INFORMATION SHOWN =>
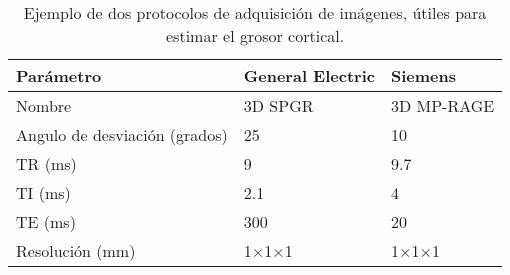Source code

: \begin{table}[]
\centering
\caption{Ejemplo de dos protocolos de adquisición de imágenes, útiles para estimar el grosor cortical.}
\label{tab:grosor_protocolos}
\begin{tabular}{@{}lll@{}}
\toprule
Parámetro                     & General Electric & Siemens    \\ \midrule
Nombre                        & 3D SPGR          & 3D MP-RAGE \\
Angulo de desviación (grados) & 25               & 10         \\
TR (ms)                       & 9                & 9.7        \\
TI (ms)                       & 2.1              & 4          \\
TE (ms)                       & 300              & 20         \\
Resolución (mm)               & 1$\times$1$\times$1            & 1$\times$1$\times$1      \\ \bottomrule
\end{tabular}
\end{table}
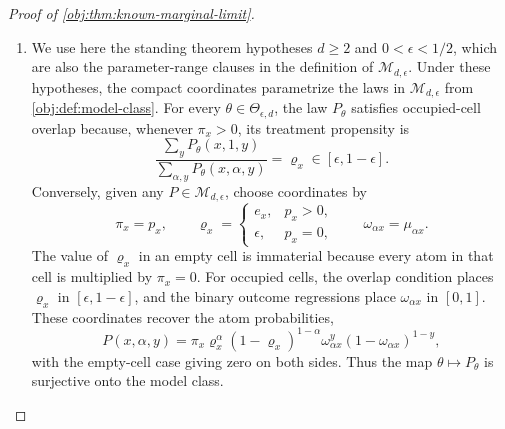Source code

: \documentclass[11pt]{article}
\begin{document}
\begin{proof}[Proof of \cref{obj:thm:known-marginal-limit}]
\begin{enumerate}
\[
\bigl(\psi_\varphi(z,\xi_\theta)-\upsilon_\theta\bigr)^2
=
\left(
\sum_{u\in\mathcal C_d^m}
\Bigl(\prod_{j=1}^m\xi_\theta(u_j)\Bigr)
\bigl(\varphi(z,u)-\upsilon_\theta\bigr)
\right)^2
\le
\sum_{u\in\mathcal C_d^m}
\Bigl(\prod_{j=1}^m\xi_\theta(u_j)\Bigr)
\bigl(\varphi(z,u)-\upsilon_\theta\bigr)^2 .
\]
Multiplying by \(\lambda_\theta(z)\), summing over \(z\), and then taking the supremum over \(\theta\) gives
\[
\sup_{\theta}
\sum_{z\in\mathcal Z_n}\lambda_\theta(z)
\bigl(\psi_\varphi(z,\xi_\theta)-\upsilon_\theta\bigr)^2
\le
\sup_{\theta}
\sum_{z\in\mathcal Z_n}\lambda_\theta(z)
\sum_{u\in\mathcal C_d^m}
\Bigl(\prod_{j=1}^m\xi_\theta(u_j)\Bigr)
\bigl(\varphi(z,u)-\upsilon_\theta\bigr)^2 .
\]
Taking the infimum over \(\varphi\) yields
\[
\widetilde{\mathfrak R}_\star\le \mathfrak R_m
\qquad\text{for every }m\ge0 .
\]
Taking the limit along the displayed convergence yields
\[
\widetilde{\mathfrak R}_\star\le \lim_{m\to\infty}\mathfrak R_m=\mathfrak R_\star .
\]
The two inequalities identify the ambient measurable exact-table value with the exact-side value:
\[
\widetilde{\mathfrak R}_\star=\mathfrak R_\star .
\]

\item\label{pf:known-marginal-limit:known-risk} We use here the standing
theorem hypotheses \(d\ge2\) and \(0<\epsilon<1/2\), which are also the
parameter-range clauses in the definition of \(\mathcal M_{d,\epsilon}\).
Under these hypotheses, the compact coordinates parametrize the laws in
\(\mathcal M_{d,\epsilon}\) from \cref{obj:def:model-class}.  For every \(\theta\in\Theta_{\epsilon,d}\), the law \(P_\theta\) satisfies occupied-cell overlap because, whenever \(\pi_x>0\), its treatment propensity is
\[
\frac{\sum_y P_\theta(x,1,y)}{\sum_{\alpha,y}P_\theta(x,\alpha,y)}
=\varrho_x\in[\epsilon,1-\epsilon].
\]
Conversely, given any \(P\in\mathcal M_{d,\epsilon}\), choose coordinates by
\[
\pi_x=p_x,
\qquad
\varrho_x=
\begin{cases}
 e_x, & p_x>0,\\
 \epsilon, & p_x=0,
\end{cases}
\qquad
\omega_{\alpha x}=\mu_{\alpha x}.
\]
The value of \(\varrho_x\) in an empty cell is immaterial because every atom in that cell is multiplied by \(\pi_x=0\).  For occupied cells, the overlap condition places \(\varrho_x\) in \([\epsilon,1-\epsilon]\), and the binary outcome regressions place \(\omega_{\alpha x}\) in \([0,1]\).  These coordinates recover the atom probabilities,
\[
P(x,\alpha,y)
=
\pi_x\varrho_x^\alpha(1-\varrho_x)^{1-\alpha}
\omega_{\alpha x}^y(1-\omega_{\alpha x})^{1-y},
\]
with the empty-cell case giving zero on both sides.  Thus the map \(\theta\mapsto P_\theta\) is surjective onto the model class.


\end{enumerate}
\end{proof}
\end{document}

ABOUT THIS TASK =>
What lines above hold the word "table"? List them all.

RESPONSE AREA =>
: \begin{table}[]
\end{table}
The two inequalities identify the ambient measurable exact-table value with the exact-side value:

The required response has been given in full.